Davis’s account is swift and clear, never dull or dry. He lightens it with pungent anecdotes and witty quotes. Although this compact volume may not be hard to pick up, it’s definitely hard to put down.
For example, on the death of Alexander the Great, who in a decade had never lost a single battle, and who had staked out an empire that spanned the entire Near East and Egypt, Davis writes: “When they heard how ill he was, the king’s devoted troops insisted on seeing him. He couldn’t speak, but as his soldiers—every one—filed by in silence, Alexander’s eyes uttered his farewells. He died in June 323 B.C., at the ripe old age of thirty-two.”
In similar fashion Davis recounts Russia’s triumph in the space race as it happened on an autumn night in 1957: “A bugle sounded, flames erupted, and with a roar like rolling thunder, Russia’s rocket lifted off. It bore aloft the earth’s first artificial satellite, a shiny sphere the size of a basketball. Its name was Sputnik, meaning ‘companion’ or ‘fellow traveler’ (through space). The watchers shouted, ‘Off. She’s off. Our baby’s off!’ Some danced; others kissed and waved their arms.”

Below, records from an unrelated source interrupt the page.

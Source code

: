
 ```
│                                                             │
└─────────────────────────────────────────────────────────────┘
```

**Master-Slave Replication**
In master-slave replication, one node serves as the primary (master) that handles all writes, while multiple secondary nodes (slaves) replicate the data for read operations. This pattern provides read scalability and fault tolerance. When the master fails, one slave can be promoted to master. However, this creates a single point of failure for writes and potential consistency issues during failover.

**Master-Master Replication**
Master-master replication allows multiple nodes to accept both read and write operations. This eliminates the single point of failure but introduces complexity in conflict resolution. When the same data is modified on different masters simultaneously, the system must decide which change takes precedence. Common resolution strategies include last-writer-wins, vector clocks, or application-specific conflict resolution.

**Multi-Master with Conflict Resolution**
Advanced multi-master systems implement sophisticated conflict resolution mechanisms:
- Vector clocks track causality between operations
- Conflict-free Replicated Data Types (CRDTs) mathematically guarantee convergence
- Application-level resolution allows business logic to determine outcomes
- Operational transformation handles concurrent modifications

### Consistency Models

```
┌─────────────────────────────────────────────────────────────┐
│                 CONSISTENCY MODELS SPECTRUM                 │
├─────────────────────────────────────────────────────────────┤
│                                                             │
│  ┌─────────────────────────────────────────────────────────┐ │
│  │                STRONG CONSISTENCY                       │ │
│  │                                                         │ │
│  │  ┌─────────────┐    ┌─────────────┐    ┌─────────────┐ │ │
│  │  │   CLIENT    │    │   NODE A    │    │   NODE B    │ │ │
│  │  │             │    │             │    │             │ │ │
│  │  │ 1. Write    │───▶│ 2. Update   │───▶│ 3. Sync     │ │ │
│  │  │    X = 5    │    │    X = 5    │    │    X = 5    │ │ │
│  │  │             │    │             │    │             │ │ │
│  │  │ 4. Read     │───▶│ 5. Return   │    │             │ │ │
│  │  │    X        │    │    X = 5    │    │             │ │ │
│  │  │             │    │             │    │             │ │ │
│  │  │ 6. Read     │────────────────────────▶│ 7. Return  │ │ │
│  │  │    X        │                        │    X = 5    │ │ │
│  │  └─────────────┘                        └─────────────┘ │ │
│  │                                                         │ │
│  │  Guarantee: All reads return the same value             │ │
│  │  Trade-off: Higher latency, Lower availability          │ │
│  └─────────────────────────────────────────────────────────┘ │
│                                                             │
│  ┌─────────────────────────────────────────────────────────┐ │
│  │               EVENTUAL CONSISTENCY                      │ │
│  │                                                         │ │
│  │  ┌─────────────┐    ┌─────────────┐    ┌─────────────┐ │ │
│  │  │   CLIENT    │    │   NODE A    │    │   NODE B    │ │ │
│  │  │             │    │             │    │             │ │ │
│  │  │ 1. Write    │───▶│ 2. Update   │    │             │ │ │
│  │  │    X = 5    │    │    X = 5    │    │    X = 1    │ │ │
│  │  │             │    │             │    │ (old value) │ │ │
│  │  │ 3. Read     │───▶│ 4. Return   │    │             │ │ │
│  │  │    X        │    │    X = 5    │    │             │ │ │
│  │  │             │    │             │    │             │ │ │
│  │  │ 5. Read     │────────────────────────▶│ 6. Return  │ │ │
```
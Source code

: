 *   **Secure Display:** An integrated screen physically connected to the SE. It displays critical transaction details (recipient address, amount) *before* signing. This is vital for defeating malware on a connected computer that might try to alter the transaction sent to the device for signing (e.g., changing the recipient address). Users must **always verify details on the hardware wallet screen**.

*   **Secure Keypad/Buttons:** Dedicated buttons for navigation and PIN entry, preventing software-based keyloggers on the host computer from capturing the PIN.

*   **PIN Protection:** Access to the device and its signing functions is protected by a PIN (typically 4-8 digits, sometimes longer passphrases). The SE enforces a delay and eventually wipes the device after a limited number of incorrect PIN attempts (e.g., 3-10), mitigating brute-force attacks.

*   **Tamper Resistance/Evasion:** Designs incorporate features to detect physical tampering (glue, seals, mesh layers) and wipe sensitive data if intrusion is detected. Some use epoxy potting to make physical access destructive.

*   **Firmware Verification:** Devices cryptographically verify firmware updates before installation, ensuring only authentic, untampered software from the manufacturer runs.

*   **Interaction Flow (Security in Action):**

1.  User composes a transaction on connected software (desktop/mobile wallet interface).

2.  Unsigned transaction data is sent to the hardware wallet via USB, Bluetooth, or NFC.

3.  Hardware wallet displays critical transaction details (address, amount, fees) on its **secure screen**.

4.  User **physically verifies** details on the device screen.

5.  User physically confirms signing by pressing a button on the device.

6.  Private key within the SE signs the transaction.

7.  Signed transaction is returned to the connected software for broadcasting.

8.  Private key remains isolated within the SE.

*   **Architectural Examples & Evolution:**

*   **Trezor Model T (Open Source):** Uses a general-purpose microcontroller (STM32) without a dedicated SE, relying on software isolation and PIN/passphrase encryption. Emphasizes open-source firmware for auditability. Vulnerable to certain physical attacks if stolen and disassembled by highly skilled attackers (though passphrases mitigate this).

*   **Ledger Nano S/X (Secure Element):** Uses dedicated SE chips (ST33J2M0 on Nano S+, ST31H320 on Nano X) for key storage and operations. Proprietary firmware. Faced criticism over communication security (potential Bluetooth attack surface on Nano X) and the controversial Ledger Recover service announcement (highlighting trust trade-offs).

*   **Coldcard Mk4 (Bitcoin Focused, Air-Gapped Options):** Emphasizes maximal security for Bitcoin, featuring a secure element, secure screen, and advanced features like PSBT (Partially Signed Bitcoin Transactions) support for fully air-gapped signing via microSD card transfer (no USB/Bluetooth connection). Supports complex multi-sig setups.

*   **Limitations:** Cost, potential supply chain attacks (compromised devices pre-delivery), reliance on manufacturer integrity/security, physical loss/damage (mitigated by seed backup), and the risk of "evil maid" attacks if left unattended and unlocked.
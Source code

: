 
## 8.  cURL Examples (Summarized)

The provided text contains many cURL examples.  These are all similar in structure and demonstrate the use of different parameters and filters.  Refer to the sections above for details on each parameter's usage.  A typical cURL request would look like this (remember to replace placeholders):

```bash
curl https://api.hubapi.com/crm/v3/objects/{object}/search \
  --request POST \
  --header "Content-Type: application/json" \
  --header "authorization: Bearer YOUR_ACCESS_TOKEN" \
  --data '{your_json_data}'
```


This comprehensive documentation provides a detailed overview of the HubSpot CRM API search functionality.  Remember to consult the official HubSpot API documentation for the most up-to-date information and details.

Though we live in an age of many doubts, James C. Davis thinks we humans are advancing. As The Human Story ends, he concludes, “The world’s still cruel; that’s understood, / But once was worse. So far so good.”
“At his best, Davis does for human history what Stephen Hawking did for the atom and the universe—take a step back from the details and translate them into common terms. . . . It is refreshing to have a treatment of human life at once learned and optimistic, and one that so forcefully focuses on the primacy of ideas in our triumphant story.”
“Davis is an academic historian reaching for a mass readership. . . . However, there’s nothing simplistic about his prose style. Every average reader of Davis’ survey will likely have detailed familiarity with some subject and will sense that the author’s grasp of it (whether of the history of health, religions, or empires) reveals him to be a reliable pathfinder to the central facts and narrative of unfamiliar terrain as well. Regarding history as a progressive process overall, Davis’ reconnoitering of humanity’s record of depravity and enlightenment is a wise choice as an introduction to world history.”
“A brisk and cheerfully traditional trip through our history, from homo erectus to George W. Bush”
ABOUT THE AUTHOR:
James C. Davis taught history at the University of Pennsylvania for thirty-four years. He is the author of four other books, dealing with Venice, the early history of European nations, and the lives of peasants and blue-collar workers.